As we saw in the examples, the FOCE algorithm may spend considerable time trying to pin-point a parameter value to 3 significant digits for a parameter that has little impact on the final objective function. This is why FOCE can spend many more iterations moving the objective function by only 0.01 unit, when the convergence tester is set to NSIG = 3, requiring parameters to not change by 0.001 unit before it completes. One way to keep FOCE from doing this is to set NSIG to 2, and also set SIGL lower, so the analysis is quicker, and NONMEM reduces its convergence requirement without compromising the accuracy of the gradient calculations. Doing so greatly reduced the run time in our examples. Still, even with these lower requirements, the ITS, IMP, and IMPMAP algorithms were more efficient.

On the other hand, the drawback of the Monte Carlo methods is that there is no perfect convergence algorithm, and the one in NONMEM is prone to either being fooled into ending the analysis too early, because a particular parameter moved very slowly relative to its Monte Carlo noise, or be never satisfied because the convergence algorithm is too sensitive to some parameters, with the analysis going to the limit of the maximum iteration number. Also, there is still some aesthetic discomfort in obtaining variable Monte Carlo results instead of deterministic results that are reproducible to 2 or 3 significant digits. However, Monte Carlo variations in the values of the parameters are typically only 10–20% of the size of the standard errors associated with those parameters, so that Monte Carlo derived results are sufficiently reproducible from a statistical perspective, although not necessarily from a strict numerical standpoint.

The MCMC Bayesian method was the slowest of all the methods. For the ill-posed problem, it also required at least uninformative priors on OMEGA parameters, the values that needed to be obtained from a previous maximum likelihood analysis. It also required the increased number of stationary samples (NITER = 30,000) compared with the usual 1,000–10,000 samples for well-behaved problems, to offset high iteration-to-iteration correlation that poorly identifiable parameters are particularly prone to. But the BAYES method can serve as a replacement for the much more time-consuming bootstrap process, as during stationary iterations after burn-in iterations are completed it obtains a large set of likely population parameters that fit the data, so that one can obtain empirical confidence ranges and variances of all parameters. Therefore, even though the BAYES method as a stand-alone tool takes longer than the other methods, used in conjunction with another method, it may save a lot of time by providing empirical confidence intervals for the parameters at the same time as the parameters themselves.

Conclusions

In the examples of the one-target and two-target QSS TMDD models with rich sampling, the new Nonmem 7.2.0 ITS, IMP, IMPMAP, SAEM and BAYES estimation methods generally provided parameters estimates and standard errors similar to the FOCEI method, although a larger deviation from the true parameter values was observed using the BAYES method for poorly identifiable parameters. Standard errors of the parameter estimates were in general agreement with the PFIM 3.2 predictions.
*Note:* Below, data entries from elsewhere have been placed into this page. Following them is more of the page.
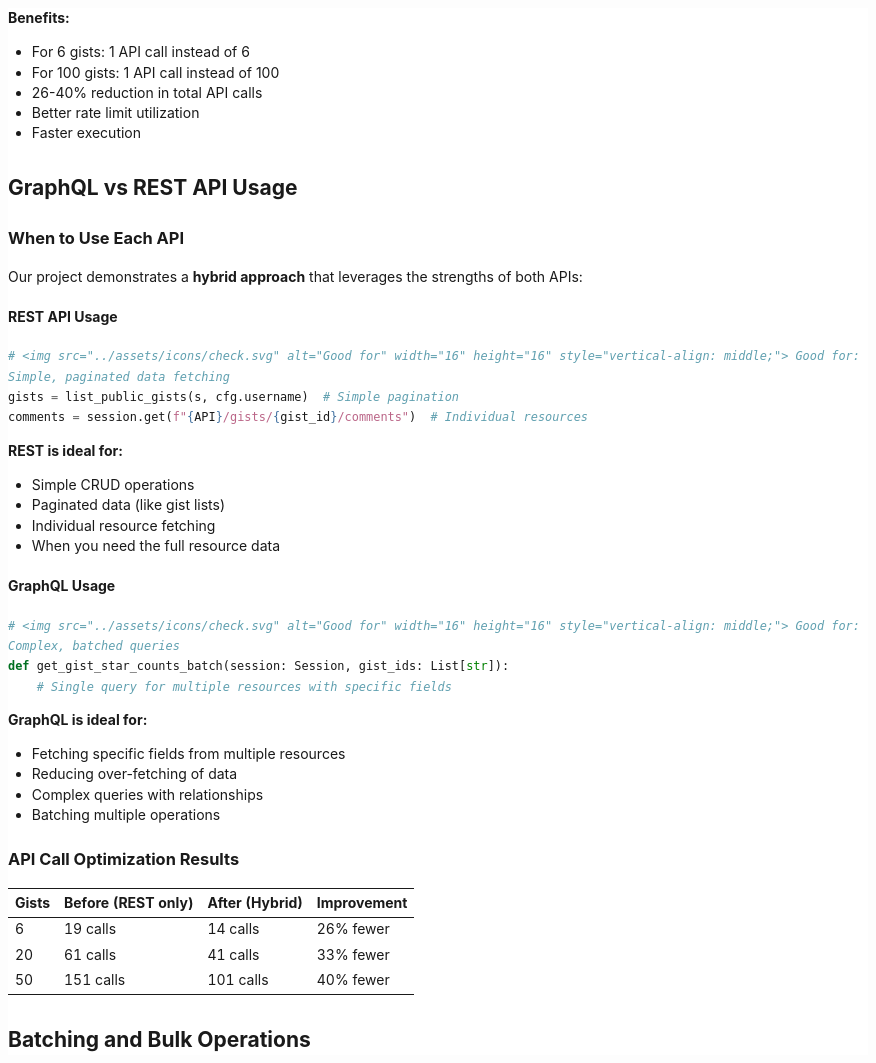 **Benefits:**
- For 6 gists: 1 API call instead of 6
- For 100 gists: 1 API call instead of 100
- 26-40% reduction in total API calls
- Better rate limit utilization
- Faster execution

## GraphQL vs REST API Usage

### When to Use Each API

Our project demonstrates a **hybrid approach** that leverages the strengths of both APIs:

#### REST API Usage
```python
# <img src="../assets/icons/check.svg" alt="Good for" width="16" height="16" style="vertical-align: middle;"> Good for: Simple, paginated data fetching
gists = list_public_gists(s, cfg.username)  # Simple pagination
comments = session.get(f"{API}/gists/{gist_id}/comments")  # Individual resources
```

**REST is ideal for:**
- Simple CRUD operations
- Paginated data (like gist lists)
- Individual resource fetching
- When you need the full resource data

#### GraphQL Usage
```python
# <img src="../assets/icons/check.svg" alt="Good for" width="16" height="16" style="vertical-align: middle;"> Good for: Complex, batched queries
def get_gist_star_counts_batch(session: Session, gist_ids: List[str]):
    # Single query for multiple resources with specific fields
```

**GraphQL is ideal for:**
- Fetching specific fields from multiple resources
- Reducing over-fetching of data
- Complex queries with relationships
- Batching multiple operations

### API Call Optimization Results

| Gists | Before (REST only) | After (Hybrid) | Improvement |
|-------|-------------------|----------------|-------------|
| 6     | 19 calls          | 14 calls       | 26% fewer   |
| 20    | 61 calls          | 41 calls       | 33% fewer   |
| 50    | 151 calls         | 101 calls      | 40% fewer   |

## Batching and Bulk Operations
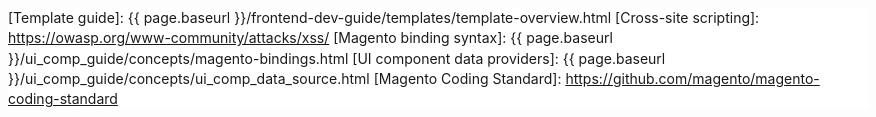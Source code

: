 

[product listing template]: https://github.com/magento/magento2/blob/78bb169ff9721c8d05c35b4c29a4464fd45bccbe/app/code/Magento/Catalog/view/frontend/templates/product/list.phtml#L16
[Template guide]: {{ page.baseurl }}/frontend-dev-guide/templates/template-overview.html
[Cross-site scripting]: https://owasp.org/www-community/attacks/xss/
[Magento binding syntax]: {{ page.baseurl }}/ui_comp_guide/concepts/magento-bindings.html
[UI component data providers]: {{ page.baseurl }}/ui_comp_guide/concepts/ui_comp_data_source.html
[Magento Coding Standard]: https://github.com/magento/magento-coding-standard
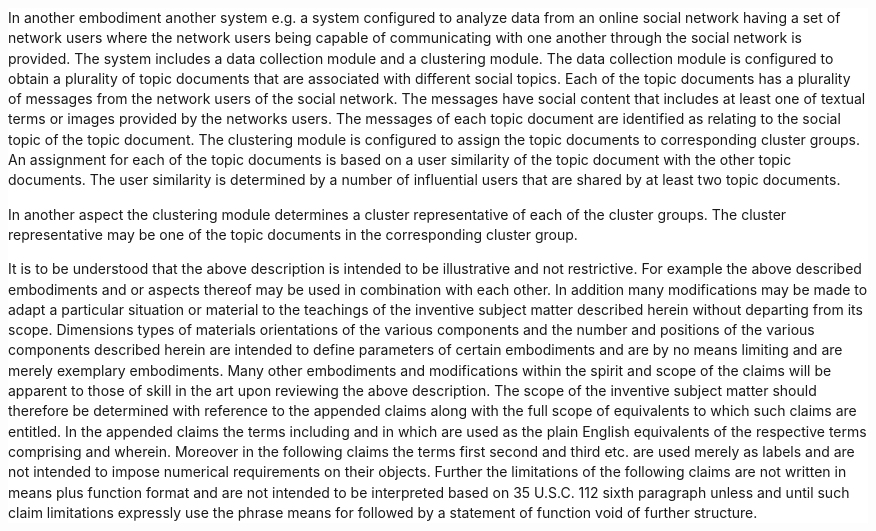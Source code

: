 In another embodiment another system e.g. a system configured to analyze data from an online social network having a set of network users where the network users being capable of communicating with one another through the social network is provided. The system includes a data collection module and a clustering module. The data collection module is configured to obtain a plurality of topic documents that are associated with different social topics. Each of the topic documents has a plurality of messages from the network users of the social network. The messages have social content that includes at least one of textual terms or images provided by the networks users. The messages of each topic document are identified as relating to the social topic of the topic document. The clustering module is configured to assign the topic documents to corresponding cluster groups. An assignment for each of the topic documents is based on a user similarity of the topic document with the other topic documents. The user similarity is determined by a number of influential users that are shared by at least two topic documents.

In another aspect the clustering module determines a cluster representative of each of the cluster groups. The cluster representative may be one of the topic documents in the corresponding cluster group.

It is to be understood that the above description is intended to be illustrative and not restrictive. For example the above described embodiments and or aspects thereof may be used in combination with each other. In addition many modifications may be made to adapt a particular situation or material to the teachings of the inventive subject matter described herein without departing from its scope. Dimensions types of materials orientations of the various components and the number and positions of the various components described herein are intended to define parameters of certain embodiments and are by no means limiting and are merely exemplary embodiments. Many other embodiments and modifications within the spirit and scope of the claims will be apparent to those of skill in the art upon reviewing the above description. The scope of the inventive subject matter should therefore be determined with reference to the appended claims along with the full scope of equivalents to which such claims are entitled. In the appended claims the terms including and in which are used as the plain English equivalents of the respective terms comprising and wherein. Moreover in the following claims the terms first second and third etc. are used merely as labels and are not intended to impose numerical requirements on their objects. Further the limitations of the following claims are not written in means plus function format and are not intended to be interpreted based on 35 U.S.C. 112 sixth paragraph unless and until such claim limitations expressly use the phrase means for followed by a statement of function void of further structure.

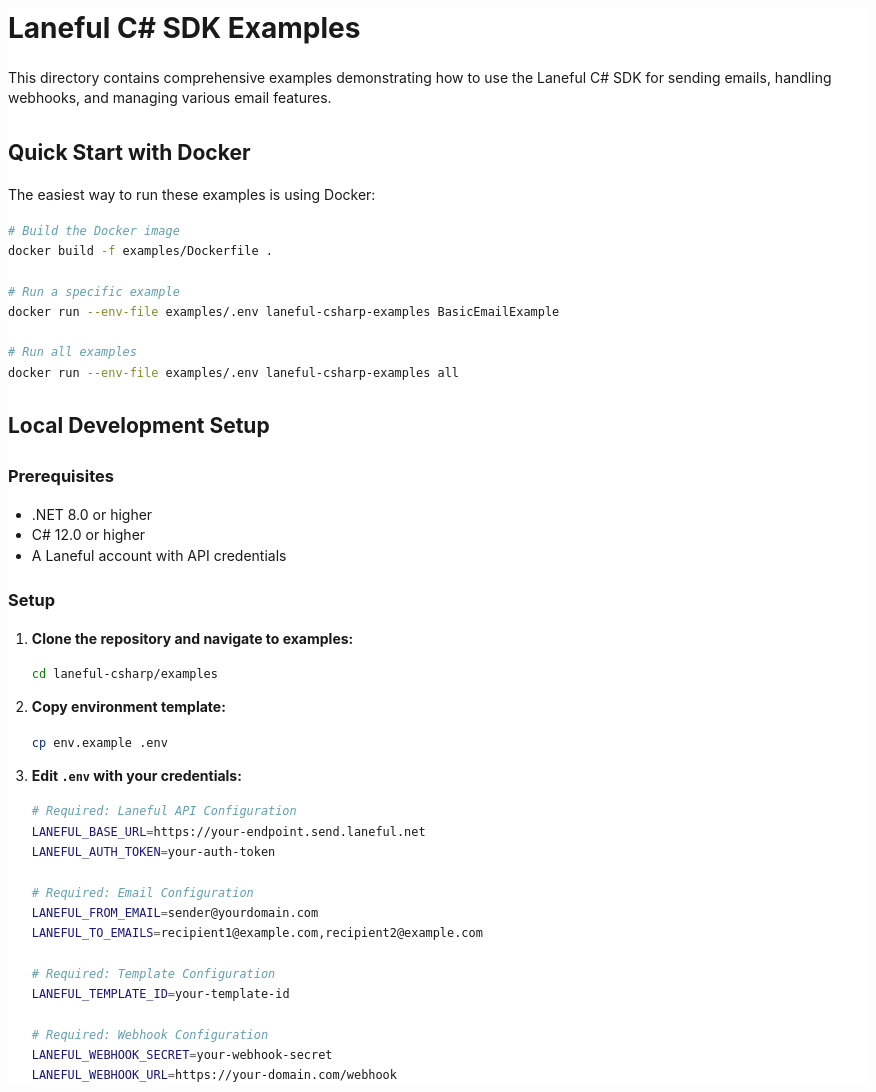 # Laneful C# SDK Examples

This directory contains comprehensive examples demonstrating how to use the Laneful C# SDK for sending emails, handling webhooks, and managing various email features.

## Quick Start with Docker

The easiest way to run these examples is using Docker:

```bash
# Build the Docker image
docker build -f examples/Dockerfile .

# Run a specific example
docker run --env-file examples/.env laneful-csharp-examples BasicEmailExample

# Run all examples
docker run --env-file examples/.env laneful-csharp-examples all
```

## Local Development Setup

### Prerequisites

- .NET 8.0 or higher
- C# 12.0 or higher
- A Laneful account with API credentials

### Setup

1. **Clone the repository and navigate to examples:**
   ```bash
   cd laneful-csharp/examples
   ```

2. **Copy environment template:**
   ```bash
   cp env.example .env
   ```

3. **Edit `.env` with your credentials:**
   ```bash
   # Required: Laneful API Configuration
   LANEFUL_BASE_URL=https://your-endpoint.send.laneful.net
   LANEFUL_AUTH_TOKEN=your-auth-token
   
   # Required: Email Configuration
   LANEFUL_FROM_EMAIL=sender@yourdomain.com
   LANEFUL_TO_EMAILS=recipient1@example.com,recipient2@example.com
   
   # Required: Template Configuration
   LANEFUL_TEMPLATE_ID=your-template-id
   
   # Required: Webhook Configuration
   LANEFUL_WEBHOOK_SECRET=your-webhook-secret
   LANEFUL_WEBHOOK_URL=https://your-domain.com/webhook
   ```
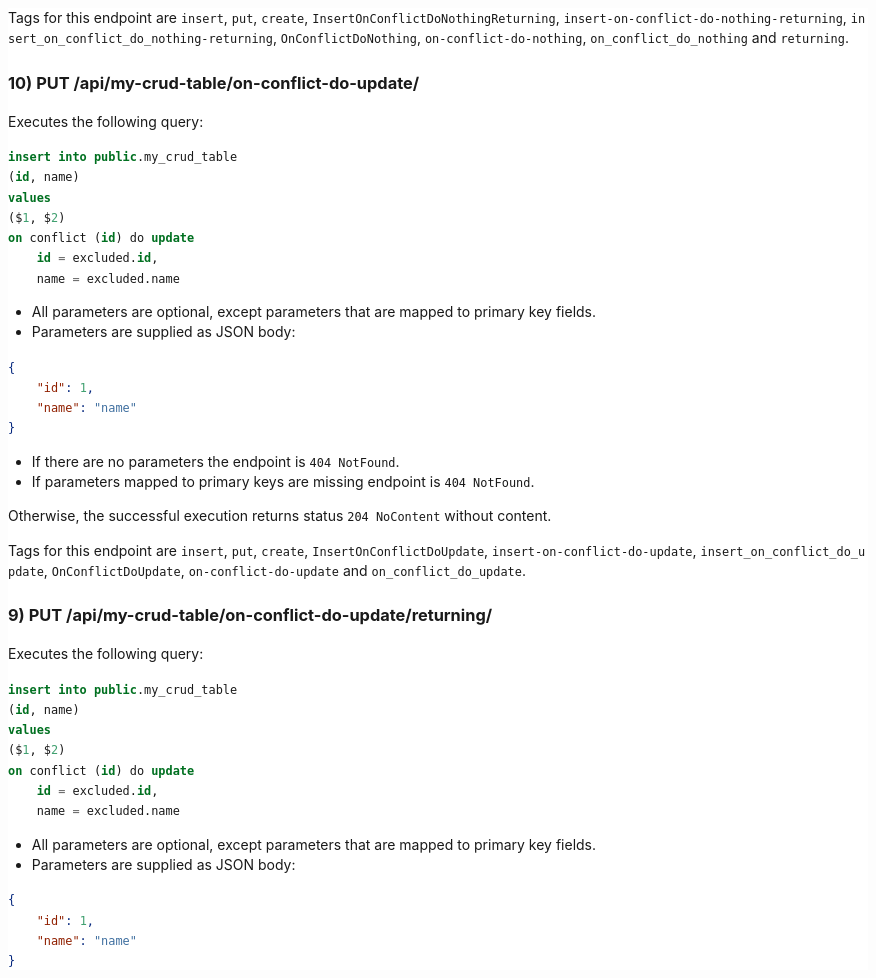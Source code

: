 Tags for this endpoint are `insert`, `put`, `create`, `InsertOnConflictDoNothingReturning`, `insert-on-conflict-do-nothing-returning`, `insert_on_conflict_do_nothing-returning`, `OnConflictDoNothing`, `on-conflict-do-nothing`, `on_conflict_do_nothing` and `returning`.

### 10) PUT /api/my-crud-table/on-conflict-do-update/

Executes the following query:

```sql
insert into public.my_crud_table
(id, name)
values
($1, $2)
on conflict (id) do update
    id = excluded.id,
    name = excluded.name
```

- All parameters are optional, except parameters that are mapped to primary key fields.
- Parameters are supplied as JSON body:
  
```json
{
    "id": 1,
    "name": "name"
}
```

- If there are no parameters the endpoint is `404 NotFound`.
- If parameters mapped to primary keys are missing endpoint is `404 NotFound`.

Otherwise, the successful execution returns status `204 NoContent` without content.

Tags for this endpoint are `insert`, `put`, `create`, `InsertOnConflictDoUpdate`, `insert-on-conflict-do-update`, `insert_on_conflict_do_update`, `OnConflictDoUpdate`, `on-conflict-do-update` and `on_conflict_do_update`.

### 9) PUT /api/my-crud-table/on-conflict-do-update/returning/

Executes the following query:

```sql
insert into public.my_crud_table
(id, name)
values
($1, $2)
on conflict (id) do update
    id = excluded.id,
    name = excluded.name
```

- All parameters are optional, except parameters that are mapped to primary key fields.
- Parameters are supplied as JSON body:
  
```json
{
    "id": 1,
    "name": "name"
}
```
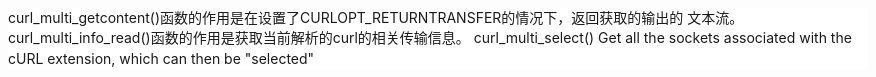 curl_multi_getcontent()函数的作用是在设置了CURLOPT_RETURNTRANSFER的情况下，返回获取的输出的
文本流。
curl_multi_info_read()函数的作用是获取当前解析的curl的相关传输信息。
curl_multi_select() 
Get all the sockets associated with the cURL extension, which can then be "selected"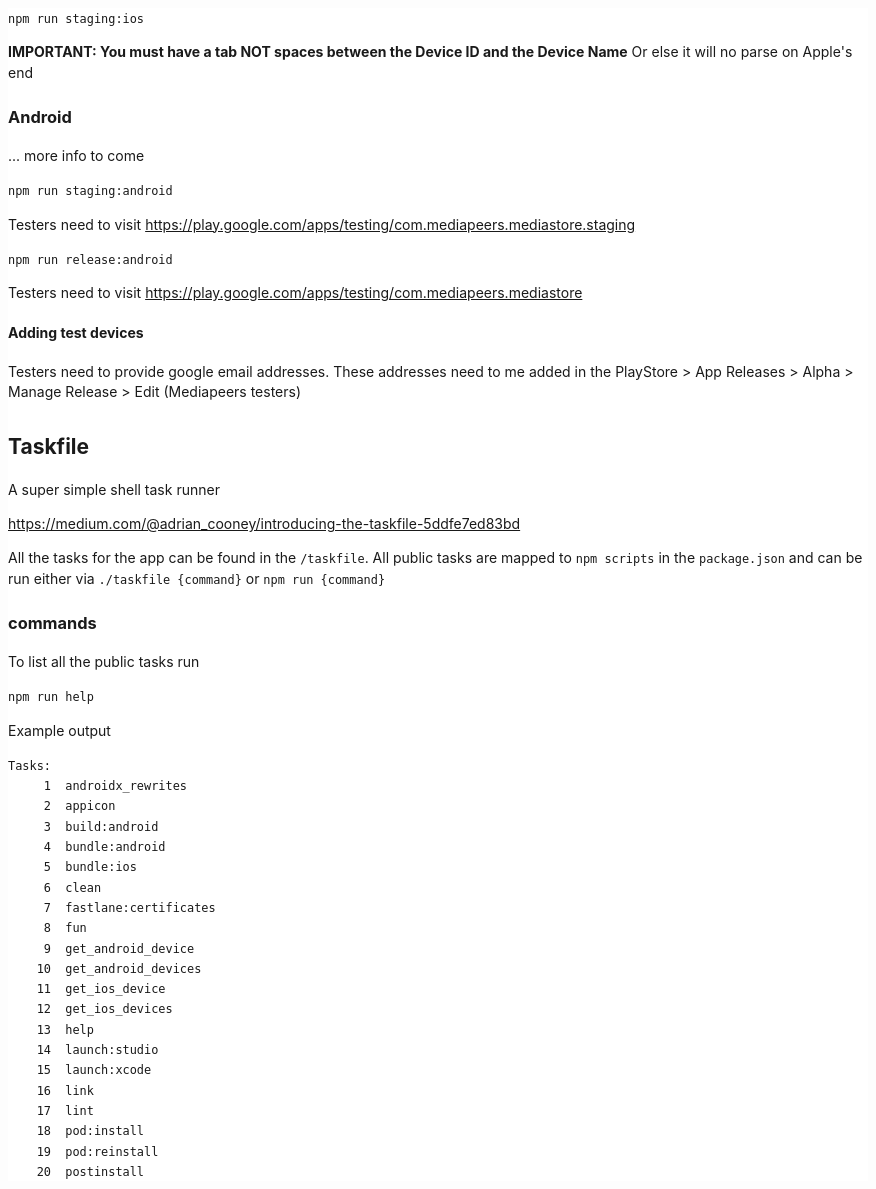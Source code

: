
 ```
npm run staging:ios
```

**IMPORTANT: You must have a tab NOT spaces between the Device ID and the Device Name**
Or else it will no parse on Apple's end

### Android

... more info to come

```
npm run staging:android
```

Testers need to visit https://play.google.com/apps/testing/com.mediapeers.mediastore.staging


```
npm run release:android
```

Testers need to visit https://play.google.com/apps/testing/com.mediapeers.mediastore

#### Adding test devices

Testers need to provide google email addresses. These addresses need to me added in the PlayStore > App Releases > Alpha > Manage Release > Edit (Mediapeers testers)


## Taskfile

A super simple shell task runner

https://medium.com/@adrian_cooney/introducing-the-taskfile-5ddfe7ed83bd

All the tasks for the app can be found in the `/taskfile`. All public tasks are mapped to `npm scripts` in the `package.json` and can be run either via `./taskfile {command}` or `npm run {command}`

### commands

To list all the public tasks run

```shell
npm run help
```

Example output

```shell
Tasks:
     1	androidx_rewrites
     2	appicon
     3	build:android
     4	bundle:android
     5	bundle:ios
     6	clean
     7	fastlane:certificates
     8	fun
     9	get_android_device
    10	get_android_devices
    11	get_ios_device
    12	get_ios_devices
    13	help
    14	launch:studio
    15	launch:xcode
    16	link
    17	lint
    18	pod:install
    19	pod:reinstall
    20	postinstall
```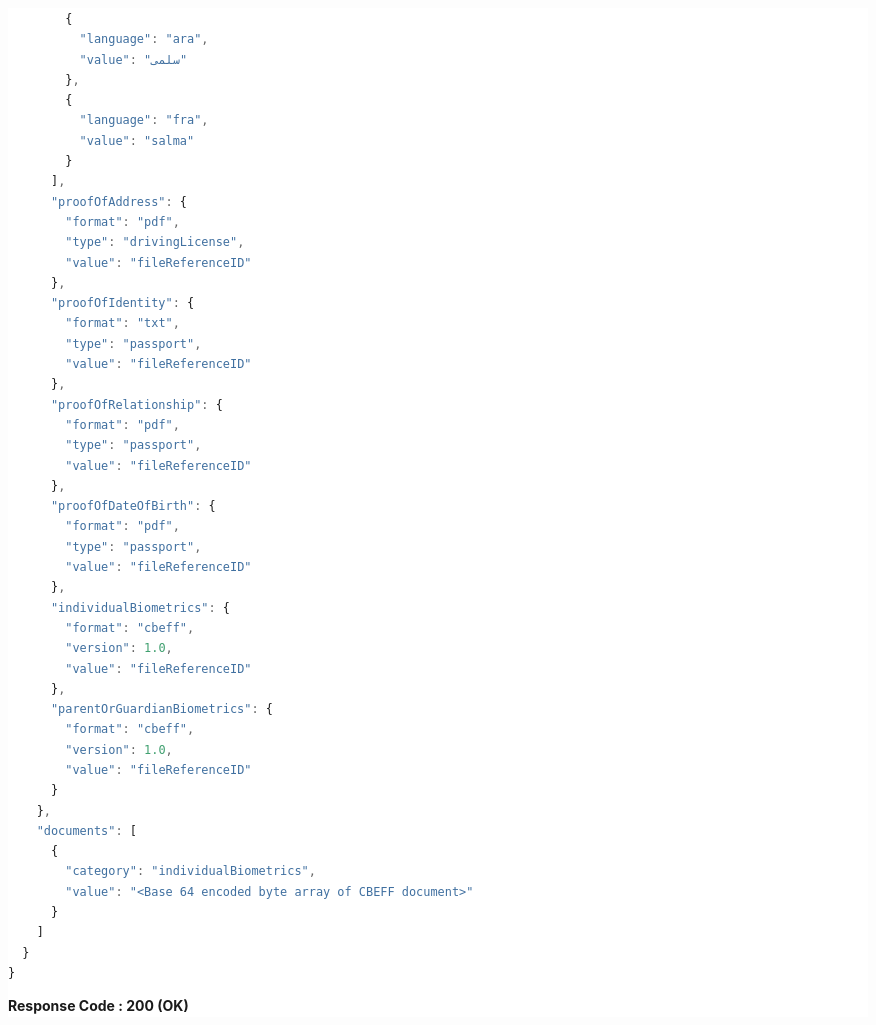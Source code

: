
 ```javascript
        {
          "language": "ara",
          "value": "سلمى"
        },
        {
          "language": "fra",
          "value": "salma"
        }
      ],
      "proofOfAddress": {
        "format": "pdf",
        "type": "drivingLicense",
        "value": "fileReferenceID"
      },
      "proofOfIdentity": {
        "format": "txt",
        "type": "passport",
        "value": "fileReferenceID"
      },
      "proofOfRelationship": {
        "format": "pdf",
        "type": "passport",
        "value": "fileReferenceID"
      },
      "proofOfDateOfBirth": {
        "format": "pdf",
        "type": "passport",
        "value": "fileReferenceID"
      },
      "individualBiometrics": {
        "format": "cbeff",
        "version": 1.0,
        "value": "fileReferenceID"
      },
      "parentOrGuardianBiometrics": {
        "format": "cbeff",
        "version": 1.0,
        "value": "fileReferenceID"
      }
    },
    "documents": [
      {
        "category": "individualBiometrics",
        "value": "<Base 64 encoded byte array of CBEFF document>"
      }
    ]
  }
}
```

**Response Code : 200 \(OK\)**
The ITS, IMP, and IMPMAP methods with the convergence tester were the fastest methods, reducing the computation time by about ten times relative to the FOCEI method. Use of lesser precision for the FOCEI method reduced the estimation time by 3–5 times without compromising the quality of the parameter estimates, and equaling or exceeding the speed of the SAEM and BAYES methods. Use of parallel computations with 4–12 processors running on the same computer, improved the speed proportionally to the number of processors with the efficiency (for 12 processor run) in the range of 85–95% for all methods except BAYES that had parallelization efficiency of about 70%.